With his trademark hat and sunglasses, Bach looked the role of an old school gambler. At that time--before many of today's big players had reached puberty--Bach had been a professional for seven years. He's been around ever since, and he won't miss the PCA.
"Then it was just kind of a cool thing to get together at a tournament so close to the U.S. Now, for a professional poker player, it's a must-play," he said.
Bach isn't playing the Main Event until tomorrow, because today he's eying the $2,200 Open-Face Chinese side event.
Bach is a southern man who most people know as coming from Athens, Georgia in the United States. For the past few years, however, he's spent his time in Panama and Colombia, chiefly because of the woman who will become his wife sometime in the next year.
Bach took a little time to sit down with me yesterday to chat about his time south of the border, his love for mixed games, and his evolution in the raucous world of Open-Face Chinese Poker.
What's it like for a Georgia boy going down to live in Central and South America?
It's hard getting used to not getting things done, the slow pace of the way the countries are. But the women are gorgeous, obviously, and people are nicer in a lot of ways--not nicer than Georgia, but nicer than New Jersey or Las Vegas. I like the feeling of family and community, especially being around my fiancee's family. I kind of like the way they approach the attitude toward religion. It's kind of a controversial topic, but I've found myself embracing religion and God a lot more being in Latin America. It's more of a family and personal thing rather than these huge mega-churches and all the money and finances involved in the States.
Did you grow up in a church?
No, I'm actually Jewish, but I'm pretty open-minded about religion. My fiancee is Catholic.
Have you started embracing Catholicism or just the culture overall?
Just being closer to God through seeing how it affects her life and how it's dealt with in South America in a better way than it is the U.S. It's about your connection with God more than it is what the church says to do.
You haven't played much live poker in the past few months, but you've had a pretty good run online.
Yeah, I've done really well in the Sunday mixed tournaments. I didn't play them at first because they were small fields, and I was focusing on the Sunday Million, and Hernan Salazar mentioned the $200 HORSE tournament on Sundays and I'm like, "I kind of have to play that." I started just putting it into my regular Sunday line-up, and I've gotten better at multi-tabling having played more. I've got a good computer set-up down there. I have an extra monitor and everything, so now I'm playing pretty much every $200 mixed tournament on Sunday--eight mixed tournaments and four or five no-limits.

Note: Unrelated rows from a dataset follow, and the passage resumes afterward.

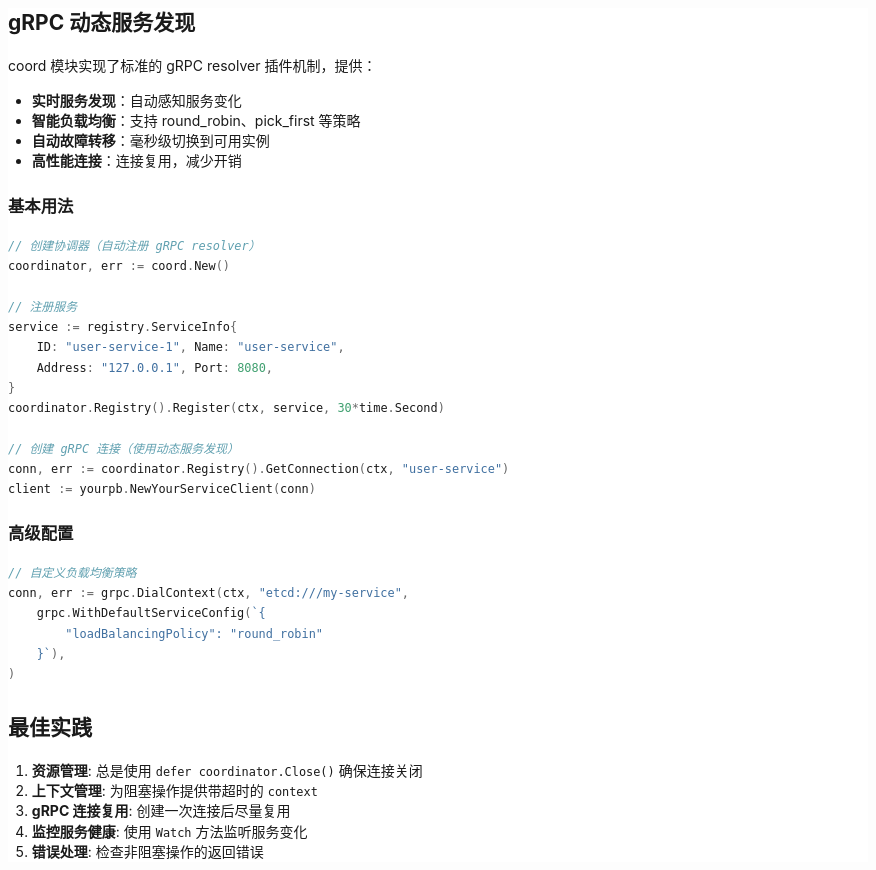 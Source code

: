 ## gRPC 动态服务发现

coord 模块实现了标准的 gRPC resolver 插件机制，提供：

- **实时服务发现**：自动感知服务变化
- **智能负载均衡**：支持 round_robin、pick_first 等策略
- **自动故障转移**：毫秒级切换到可用实例
- **高性能连接**：连接复用，减少开销

### 基本用法

```go
// 创建协调器（自动注册 gRPC resolver）
coordinator, err := coord.New()

// 注册服务
service := registry.ServiceInfo{
    ID: "user-service-1", Name: "user-service",
    Address: "127.0.0.1", Port: 8080,
}
coordinator.Registry().Register(ctx, service, 30*time.Second)

// 创建 gRPC 连接（使用动态服务发现）
conn, err := coordinator.Registry().GetConnection(ctx, "user-service")
client := yourpb.NewYourServiceClient(conn)
```

### 高级配置

```go
// 自定义负载均衡策略
conn, err := grpc.DialContext(ctx, "etcd:///my-service",
    grpc.WithDefaultServiceConfig(`{
        "loadBalancingPolicy": "round_robin"
    }`),
)
```

## 最佳实践

1. **资源管理**: 总是使用 `defer coordinator.Close()` 确保连接关闭
2. **上下文管理**: 为阻塞操作提供带超时的 `context`
3. **gRPC 连接复用**: 创建一次连接后尽量复用
4. **监控服务健康**: 使用 `Watch` 方法监听服务变化
5. **错误处理**: 检查非阻塞操作的返回错误
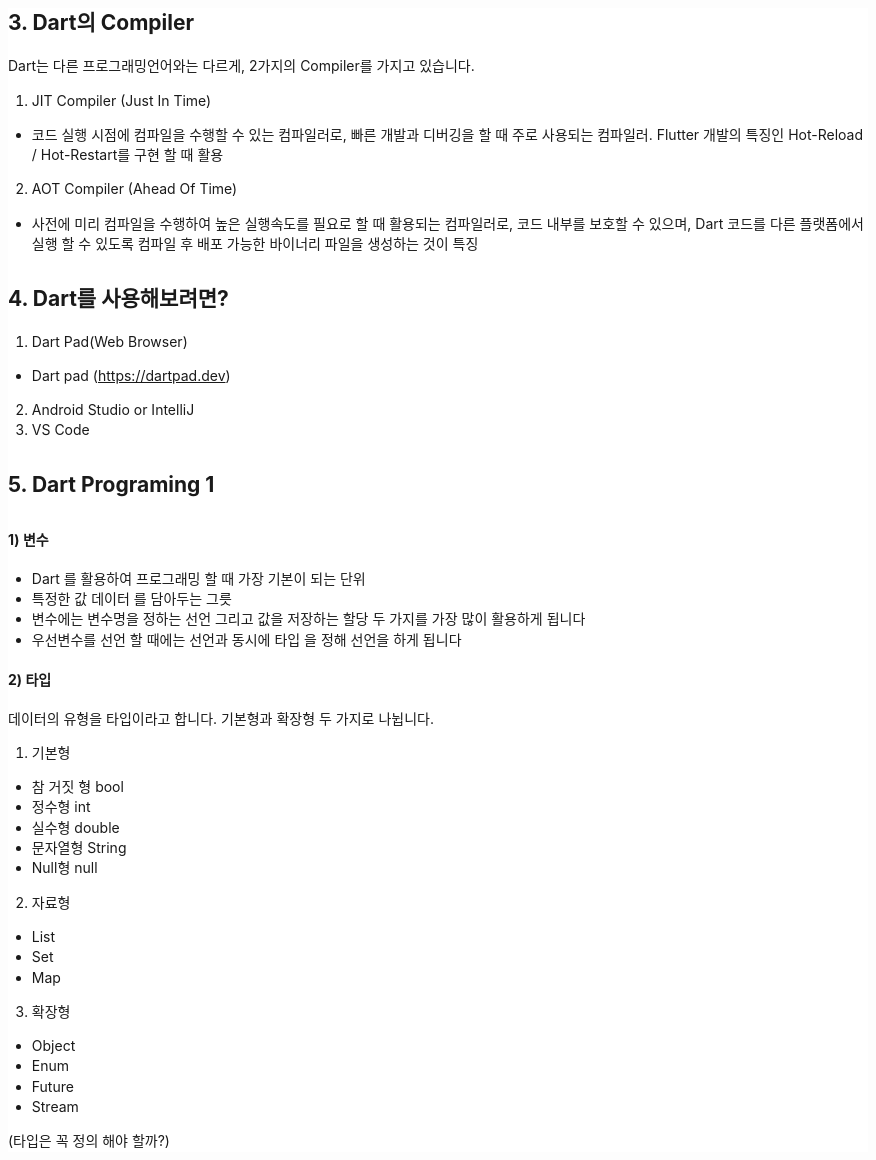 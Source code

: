 
<h2>3. Dart의 Compiler</h2>

Dart는 다른 프로그래밍언어와는 다르게, 2가지의 Compiler를 가지고 있습니다.

1. JIT Compiler
(Just In Time)

 * 코드 실행 시점에 컴파일을 수행할 수 있는 컴파일러로,
빠른 개발과 디버깅을 할 때 주로 사용되는 컴파일러.
Flutter 개발의 특징인 Hot-Reload / Hot-Restart를 구현 할 때 활용

2. AOT Compiler
(Ahead Of Time)

* 사전에 미리 컴파일을 수행하여 높은 실행속도를 필요로 할 때 활용되는 컴파일러로,
코드 내부를 보호할 수 있으며, Dart 코드를 다른 플랫폼에서 실행 할 수 있도록
컴파일 후 배포 가능한 바이너리 파일을 생성하는 것이 특징

<h2>4. Dart를 사용해보려면?</h2>

1) Dart Pad(Web Browser)
 - Dart pad
(https://dartpad.dev)
2) Android Studio or IntelliJ
3) VS Code

<h2>5. Dart Programing 1<h2>

<h4>1) 변수</h4>

* Dart 를 활용하여 프로그래밍 할 때 가장 기본이 되는 단위
* 특정한 값 데이터 를 담아두는 그릇
* 변수에는 변수명을 정하는 선언 그리고 값을 저장하는 할당 두 가지를 가장 많이 활용하게 됩니다
* 우선변수를 선언 할 때에는 선언과 동시에 타입 을 정해 선언을 하게 됩니다

<h4>2) 타입</h4>

데이터의 유형을 타입이라고 합니다. 기본형과 확장형 두 가지로 나뉩니다.

1) 기본형
* 참 거짓 형 bool
* 정수형 int
* 실수형 double
* 문자열형 String
* Null형 null

2) 자료형
* List
* Set
* Map

3) 확장형
* Object
* Enum
* Future
* Stream

(타입은 꼭 정의 해야 할까?)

What's your experience with Open-Face Chinese been like?
I was first introduced to it--like a lot of people--by Shaun Deeb at the World Series. I could see how popular it was going to be. At the time, it was without Fantasy Land, and I learned the rules. I saw some of it here (in 2013), and I played some here for $100 a point, and I got killed because I didn't know what I was doing with Fantasy Land. So I was like, "I guess I better learn what I'm doing." So, I started playing with Barry Greenstein for like $25 a point in Los Angeles, and I got killed. He beat me by like 600 points. Then I got better and better and better at it, and by the time the World Series rolled around I was starting to play a lot of people.

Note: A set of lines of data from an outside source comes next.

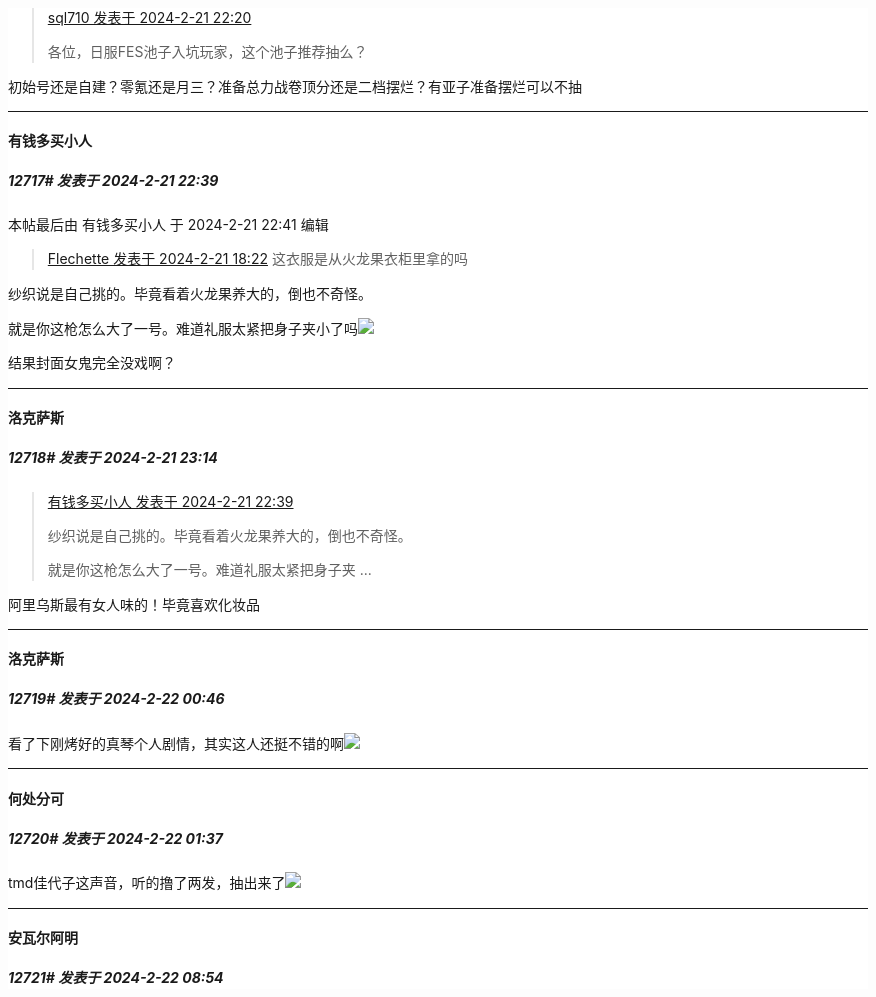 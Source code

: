<blockquote><a href="httphttps://bbs.saraba1st.com/2b/forum.php?mod=redirect&amp;goto=findpost&amp;pid=64024663&amp;ptid=1986197" target="_blank">sql710 发表于 2024-2-21 22:20</a>

各位，日服FES池子入坑玩家，这个池子推荐抽么？</blockquote>
初始号还是自建？零氪还是月三？准备总力战卷顶分还是二档摆烂？有亚子准备摆烂可以不抽


*****

####  有钱多买小人  
##### 12717#       发表于 2024-2-21 22:39

 本帖最后由 有钱多买小人 于 2024-2-21 22:41 编辑 
<blockquote><a href="httphttps://bbs.saraba1st.com/2b/forum.php?mod=redirect&amp;goto=findpost&amp;pid=64022585&amp;ptid=1986197" target="_blank">Flechette 发表于 2024-2-21 18:22</a>
这衣服是从火龙果衣柜里拿的吗</blockquote>
纱织说是自己挑的。毕竟看着火龙果养大的，倒也不奇怪。

就是你这枪怎么大了一号。难道礼服太紧把身子夹小了吗<img src="https://static.saraba1st.com/image/smiley/face2017/049.png" referrerpolicy="no-referrer">

结果封面女鬼完全没戏啊？


*****

####  洛克萨斯  
##### 12718#       发表于 2024-2-21 23:14

<blockquote><a href="httphttps://bbs.saraba1st.com/2b/forum.php?mod=redirect&amp;goto=findpost&amp;pid=64024901&amp;ptid=1986197" target="_blank">有钱多买小人 发表于 2024-2-21 22:39</a>

纱织说是自己挑的。毕竟看着火龙果养大的，倒也不奇怪。

就是你这枪怎么大了一号。难道礼服太紧把身子夹 ...</blockquote>
阿里乌斯最有女人味的！毕竟喜欢化妆品


*****

####  洛克萨斯  
##### 12719#       发表于 2024-2-22 00:46

看了下刚烤好的真琴个人剧情，其实这人还挺不错的啊<img src="https://static.saraba1st.com/image/smiley/face2017/068.png" referrerpolicy="no-referrer">


*****

####  何处分可  
##### 12720#       发表于 2024-2-22 01:37

tmd佳代子这声音，听的撸了两发，抽出来了<img src="https://static.saraba1st.com/image/smiley/face2017/074.png" referrerpolicy="no-referrer">


*****

####  安瓦尔阿明  
##### 12721#       发表于 2024-2-22 08:54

You've been around a long time, but for the people who have only come into poker recently, how do you want people to see you?
The first thing I always want to be is a class act at the poker table. Online (poker) has not been the greatest influence on how people interact with each other. I'm not saying you have to go out of your way to talk to somebody, but I definitely don't like hearing people talk bad about somebody else's play. When I came up--it wasn't that long ago, but I've been a professional for 17 years--that was just a no-no. To me, people are entitled to play their cards however they want and have a good time. That's what the game should be about, especially for recreational players. One thing I'm not a fan of is how the game has become so technological online. I don't know if there is any way to put the cat back in the bag, but I've gotten to see what the HUDs can do and how impressive they are. Somebody who really knows how to use those tools, they don't really have to play poker anymore. It's interpreting statistics. There is definitely skill in that, but I don't know that that's what poker should be. It's a totally different game.